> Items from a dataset
┄┄┄┄┄┄┄┄┄┄┄┄┄┄┄┄┄┄┄┄
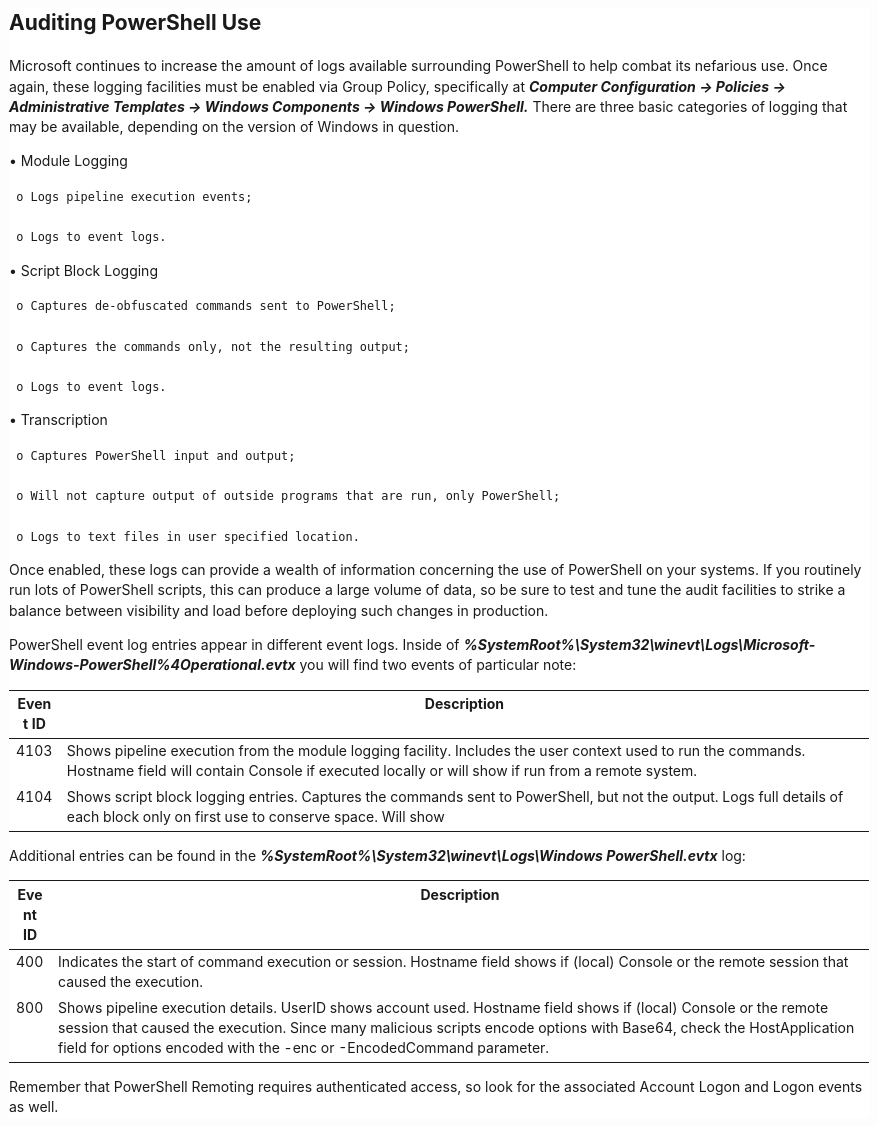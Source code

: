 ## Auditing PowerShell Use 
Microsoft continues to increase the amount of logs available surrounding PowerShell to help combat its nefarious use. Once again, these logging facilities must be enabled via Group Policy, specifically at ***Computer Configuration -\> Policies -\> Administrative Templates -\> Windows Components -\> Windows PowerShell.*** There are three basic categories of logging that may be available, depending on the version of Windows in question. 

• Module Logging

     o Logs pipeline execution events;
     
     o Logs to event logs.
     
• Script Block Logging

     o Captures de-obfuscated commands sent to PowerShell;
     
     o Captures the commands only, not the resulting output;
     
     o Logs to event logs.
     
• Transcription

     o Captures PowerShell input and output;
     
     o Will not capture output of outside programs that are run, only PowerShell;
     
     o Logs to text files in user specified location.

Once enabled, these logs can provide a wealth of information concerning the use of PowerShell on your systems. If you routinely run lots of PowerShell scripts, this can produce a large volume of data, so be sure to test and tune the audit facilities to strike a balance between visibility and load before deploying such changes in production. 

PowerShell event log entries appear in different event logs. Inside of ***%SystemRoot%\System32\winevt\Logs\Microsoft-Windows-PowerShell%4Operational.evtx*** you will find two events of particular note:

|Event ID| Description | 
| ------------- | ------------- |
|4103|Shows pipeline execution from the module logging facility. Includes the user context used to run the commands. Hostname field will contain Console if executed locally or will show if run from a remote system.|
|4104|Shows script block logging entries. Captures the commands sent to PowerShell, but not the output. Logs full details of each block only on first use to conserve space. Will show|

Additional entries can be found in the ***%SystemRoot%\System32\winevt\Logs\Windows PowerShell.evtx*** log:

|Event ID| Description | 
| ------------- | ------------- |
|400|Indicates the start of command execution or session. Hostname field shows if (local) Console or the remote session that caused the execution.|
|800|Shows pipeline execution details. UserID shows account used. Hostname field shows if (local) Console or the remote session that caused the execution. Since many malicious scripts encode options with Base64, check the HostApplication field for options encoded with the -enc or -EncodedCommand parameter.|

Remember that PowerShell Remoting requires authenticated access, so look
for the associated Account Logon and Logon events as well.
┄┄┄┄┄┄┄┄┄┄┄┄┄┄┄┄┄┄┄┄
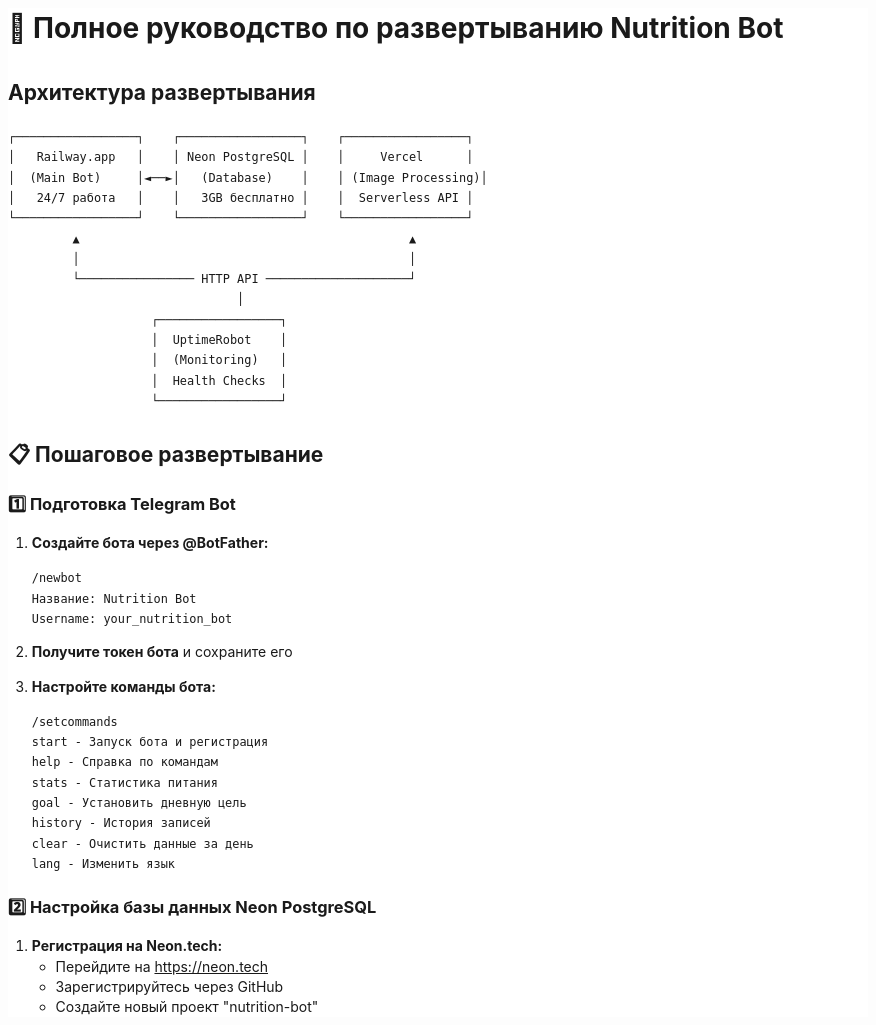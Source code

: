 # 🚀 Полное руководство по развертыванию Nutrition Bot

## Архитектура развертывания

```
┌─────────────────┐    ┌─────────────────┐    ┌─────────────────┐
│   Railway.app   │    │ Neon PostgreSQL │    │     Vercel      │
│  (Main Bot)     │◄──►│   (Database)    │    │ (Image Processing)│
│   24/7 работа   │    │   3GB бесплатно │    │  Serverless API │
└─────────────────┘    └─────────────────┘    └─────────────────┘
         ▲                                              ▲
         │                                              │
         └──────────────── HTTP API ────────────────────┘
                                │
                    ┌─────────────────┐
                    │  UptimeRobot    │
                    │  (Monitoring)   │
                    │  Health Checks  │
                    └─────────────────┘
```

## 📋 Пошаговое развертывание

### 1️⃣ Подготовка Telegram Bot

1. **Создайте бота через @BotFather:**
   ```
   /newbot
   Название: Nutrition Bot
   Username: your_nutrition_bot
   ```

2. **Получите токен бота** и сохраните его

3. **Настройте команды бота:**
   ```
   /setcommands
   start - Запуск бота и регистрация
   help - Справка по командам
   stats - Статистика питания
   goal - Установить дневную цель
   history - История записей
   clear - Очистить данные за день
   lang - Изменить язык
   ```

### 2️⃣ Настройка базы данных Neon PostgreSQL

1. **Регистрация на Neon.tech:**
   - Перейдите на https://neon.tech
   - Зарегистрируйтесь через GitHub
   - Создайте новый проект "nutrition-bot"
┄┄┄┄┄┄┄┄┄┄┄┄┄┄┄┄┄┄┄┄
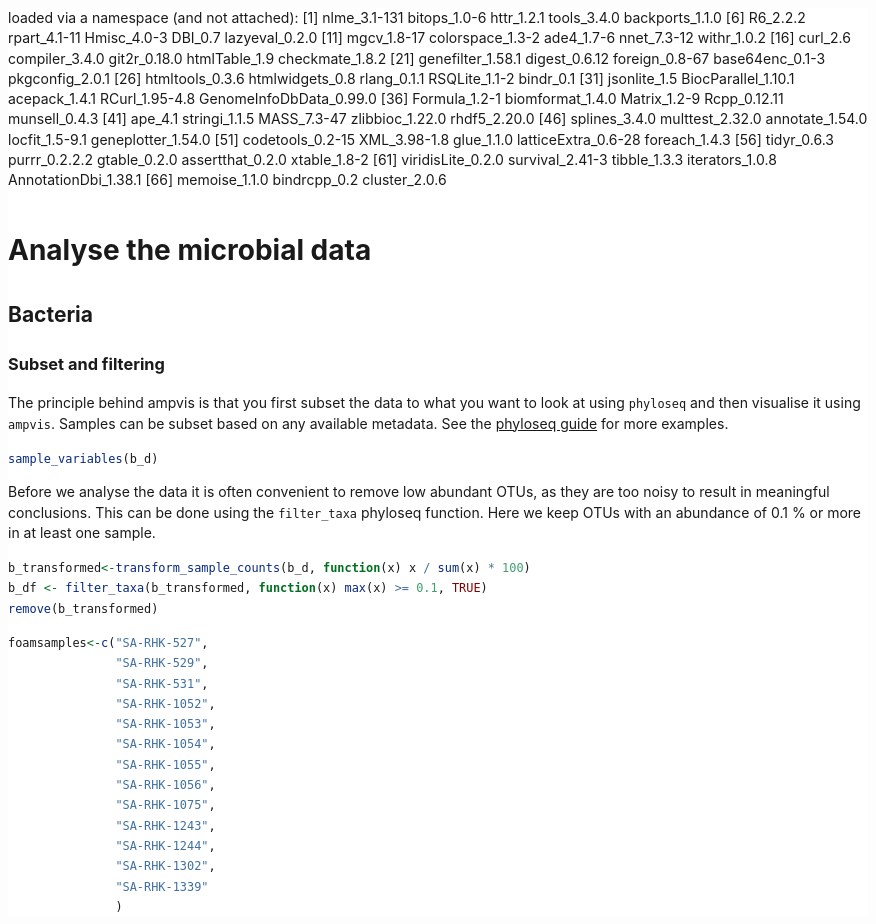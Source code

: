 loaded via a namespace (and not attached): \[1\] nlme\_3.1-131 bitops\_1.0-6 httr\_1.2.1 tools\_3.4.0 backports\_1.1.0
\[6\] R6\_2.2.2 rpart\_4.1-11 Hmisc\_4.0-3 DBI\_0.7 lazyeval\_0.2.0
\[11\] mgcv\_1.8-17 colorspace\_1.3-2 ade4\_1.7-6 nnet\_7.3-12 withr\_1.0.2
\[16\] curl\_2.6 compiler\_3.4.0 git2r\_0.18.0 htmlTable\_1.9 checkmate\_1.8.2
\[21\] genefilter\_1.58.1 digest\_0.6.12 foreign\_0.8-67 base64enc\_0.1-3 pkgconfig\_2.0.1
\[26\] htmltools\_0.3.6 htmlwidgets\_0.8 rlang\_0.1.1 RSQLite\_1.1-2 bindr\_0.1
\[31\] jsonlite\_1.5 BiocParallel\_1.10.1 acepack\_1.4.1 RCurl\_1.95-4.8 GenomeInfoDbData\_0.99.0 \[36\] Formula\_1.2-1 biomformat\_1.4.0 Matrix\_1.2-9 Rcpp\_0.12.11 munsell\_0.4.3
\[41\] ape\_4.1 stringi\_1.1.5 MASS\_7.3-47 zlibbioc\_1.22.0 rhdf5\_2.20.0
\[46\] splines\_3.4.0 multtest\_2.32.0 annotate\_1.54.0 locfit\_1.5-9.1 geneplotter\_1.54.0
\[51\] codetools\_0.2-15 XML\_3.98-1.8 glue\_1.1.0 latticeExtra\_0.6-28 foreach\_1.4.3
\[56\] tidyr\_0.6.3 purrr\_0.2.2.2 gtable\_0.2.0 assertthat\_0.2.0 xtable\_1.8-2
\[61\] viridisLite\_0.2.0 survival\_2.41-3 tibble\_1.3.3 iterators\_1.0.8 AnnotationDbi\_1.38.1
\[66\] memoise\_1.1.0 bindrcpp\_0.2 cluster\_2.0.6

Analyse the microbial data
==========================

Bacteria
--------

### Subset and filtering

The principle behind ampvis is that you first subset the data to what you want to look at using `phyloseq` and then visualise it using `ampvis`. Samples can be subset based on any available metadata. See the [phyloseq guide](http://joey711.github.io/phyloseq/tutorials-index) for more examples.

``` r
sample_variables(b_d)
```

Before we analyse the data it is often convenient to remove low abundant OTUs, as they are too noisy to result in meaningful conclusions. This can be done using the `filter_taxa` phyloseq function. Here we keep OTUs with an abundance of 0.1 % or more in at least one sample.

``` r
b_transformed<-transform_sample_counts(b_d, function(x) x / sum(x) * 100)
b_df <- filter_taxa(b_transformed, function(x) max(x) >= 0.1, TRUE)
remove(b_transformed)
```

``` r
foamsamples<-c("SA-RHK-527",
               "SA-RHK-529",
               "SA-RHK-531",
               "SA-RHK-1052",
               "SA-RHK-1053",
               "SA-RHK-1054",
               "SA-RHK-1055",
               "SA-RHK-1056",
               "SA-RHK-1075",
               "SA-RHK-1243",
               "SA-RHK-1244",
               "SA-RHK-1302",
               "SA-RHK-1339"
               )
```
┄┄┄┄┄┄┄┄┄┄┄┄┄┄┄┄┄┄┄┄
> Exercise brief
Reproduce every line above that contains the string "remote".

> Answer to this exercise
|4103|Shows pipeline execution from the module logging facility. Includes the user context used to run the commands. Hostname field will contain Console if executed locally or will show if run from a remote system.|
|400|Indicates the start of command execution or session. Hostname field shows if (local) Console or the remote session that caused the execution.|
|800|Shows pipeline execution details. UserID shows account used. Hostname field shows if (local) Console or the remote session that caused the execution. Since many malicious scripts encode options with Base64, check the HostApplication field for options encoded with the -enc or -EncodedCommand parameter.|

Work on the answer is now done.